Chronic pain is a tricky thing. It is also pretty widespread. It has been estimated that some 50 million Americans suffer from some sort of chronic pain, defined as pain that occurs every day or most days for longer than three months. Interestingly, science is now questioning whether chronic pain is more neuroplastic than physical.
A number of studies published in recent years suggests there may be a link between neuroplasticity and chronic pain complaints. The studies do not suggest that pain is not real but, rather, that the brain learns to respond with pain when patients are worried about their health.
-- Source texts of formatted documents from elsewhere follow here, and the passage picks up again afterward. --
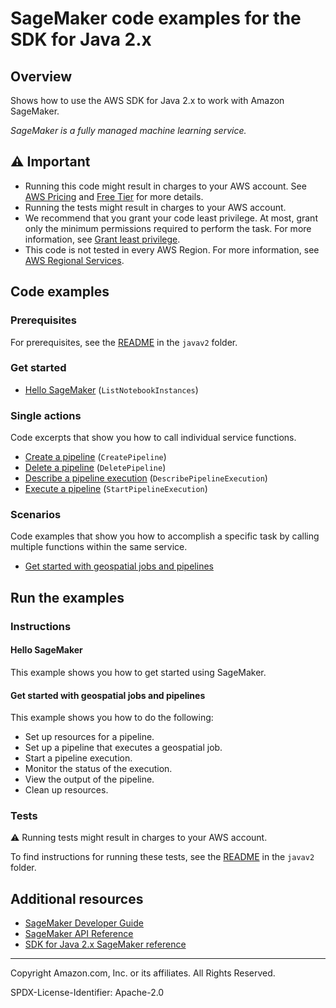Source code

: <!--Generated by WRITEME on 2023-09-12 00:35:09.825605 (UTC)-->
# SageMaker code examples for the SDK for Java 2.x

## Overview

Shows how to use the AWS SDK for Java 2.x to work with Amazon SageMaker.

<!--custom.overview.start-->
<!--custom.overview.end-->

*SageMaker is a fully managed machine learning service.*

## ⚠ Important

* Running this code might result in charges to your AWS account. See [AWS Pricing](https://aws.amazon.com/pricing/?aws-products-pricing.sort-by=item.additionalFields.productNameLowercase&aws-products-pricing.sort-order=asc&awsf.Free%20Tier%20Type=*all&awsf.tech-category=*all) and [Free Tier](https://aws.amazon.com/free/?all-free-tier.sort-by=item.additionalFields.SortRank&all-free-tier.sort-order=asc&awsf.Free%20Tier%20Types=*all&awsf.Free%20Tier%20Categories=*all) for more details.
* Running the tests might result in charges to your AWS account.
* We recommend that you grant your code least privilege. At most, grant only the minimum permissions required to perform the task. For more information, see [Grant least privilege](https://docs.aws.amazon.com/IAM/latest/UserGuide/best-practices.html#grant-least-privilege).
* This code is not tested in every AWS Region. For more information, see [AWS Regional Services](https://aws.amazon.com/about-aws/global-infrastructure/regional-product-services).

<!--custom.important.start-->
<!--custom.important.end-->

## Code examples

### Prerequisites

For prerequisites, see the [README](../../README.md#Prerequisites) in the `javav2` folder.


<!--custom.prerequisites.start-->
<!--custom.prerequisites.end-->


### Get started

* [Hello SageMaker](src/main/java/com/example/sage/HelloSageMaker.java#L22) (`ListNotebookInstances`)

### Single actions

Code excerpts that show you how to call individual service functions.

* [Create a pipeline](../../usecases/workflow_sagemaker_pipes/src/main/java/com/example/sage/SagemakerWorkflow.java#L304) (`CreatePipeline`)
* [Delete a pipeline](../../usecases/workflow_sagemaker_pipes/src/main/java/com/example/sage/SagemakerWorkflow.java#L292) (`DeletePipeline`)
* [Describe a pipeline execution](../../usecases/workflow_sagemaker_pipes/src/main/java/com/example/sage/SagemakerWorkflow.java#L272) (`DescribePipelineExecution`)
* [Execute a pipeline](../../usecases/workflow_sagemaker_pipes/src/main/java/com/example/sage/SagemakerWorkflow.java#L342) (`StartPipelineExecution`)

### Scenarios

Code examples that show you how to accomplish a specific task by calling multiple
functions within the same service.

* [Get started with geospatial jobs and pipelines](../../usecases/workflow_sagemaker_pipes/src/main/java/com/example/sage/SagemakerWorkflow.java)

## Run the examples

### Instructions


<!--custom.instructions.start-->
<!--custom.instructions.end-->

#### Hello SageMaker

This example shows you how to get started using SageMaker.



#### Get started with geospatial jobs and pipelines

This example shows you how to do the following:

* Set up resources for a pipeline.
* Set up a pipeline that executes a geospatial job.
* Start a pipeline execution.
* Monitor the status of the execution.
* View the output of the pipeline.
* Clean up resources.

<!--custom.scenario_prereqs.sagemaker_Scenario_Pipelines.start-->
<!--custom.scenario_prereqs.sagemaker_Scenario_Pipelines.end-->


<!--custom.scenarios.sagemaker_Scenario_Pipelines.start-->
<!--custom.scenarios.sagemaker_Scenario_Pipelines.end-->

### Tests

⚠ Running tests might result in charges to your AWS account.


To find instructions for running these tests, see the [README](../../README.md#Tests)
in the `javav2` folder.



<!--custom.tests.start-->
<!--custom.tests.end-->

## Additional resources

* [SageMaker Developer Guide](https://docs.aws.amazon.com/sagemaker/latest/dg/whatis.html)
* [SageMaker API Reference](https://docs.aws.amazon.com/sagemaker/latest/APIReference/Welcome.html)
* [SDK for Java 2.x SageMaker reference](https://sdk.amazonaws.com/java/api/latest/software/amazon/awssdk/services/sagemaker/package-summary.html)

<!--custom.resources.start-->
<!--custom.resources.end-->

---

Copyright Amazon.com, Inc. or its affiliates. All Rights Reserved.

SPDX-License-Identifier: Apache-2.0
The concept of neuroplastic pain is controversial in Western medicine. We have become so reliant on pain medications, surgeries, and other treatment methods that it is difficult to get doctors to look at things in a new light. Nonetheless, growing evidence is forcing the medical community to seriously reconsider how it approaches chronic pain.
Not a Physical Condition
The fascinating thing about pain is that it is not a physical condition measurable by some sort of diagnostic test. A patient could visit a pain doctor at Lone Star Pain Medicine in Weatherford, Texas and be diagnosed with facet joint syndrome. According to Lone Star, simple diagnostic tests can confirm facet joint syndrome. However, they cannot measure the level of pain the patient is experiencing.
Why is this? Because pain is a brain response. It is a warning mechanism designed to tell you that something is wrong. Your nervous system sends signals to the brain to let it know of some sort of tissue injury. The brain responds by creating perceptions of pain that tell you to visit a doctor.
Proponents of the neuroplastic theory believe that some cases of chronic pain are the result of the brain continually trying to warn of some sort of injury or disease. Over time, the brain learns to continually create pain perceptions in lieu of a treatment that solves the problem. As the thinking goes, the brain can unlearn what has been learned.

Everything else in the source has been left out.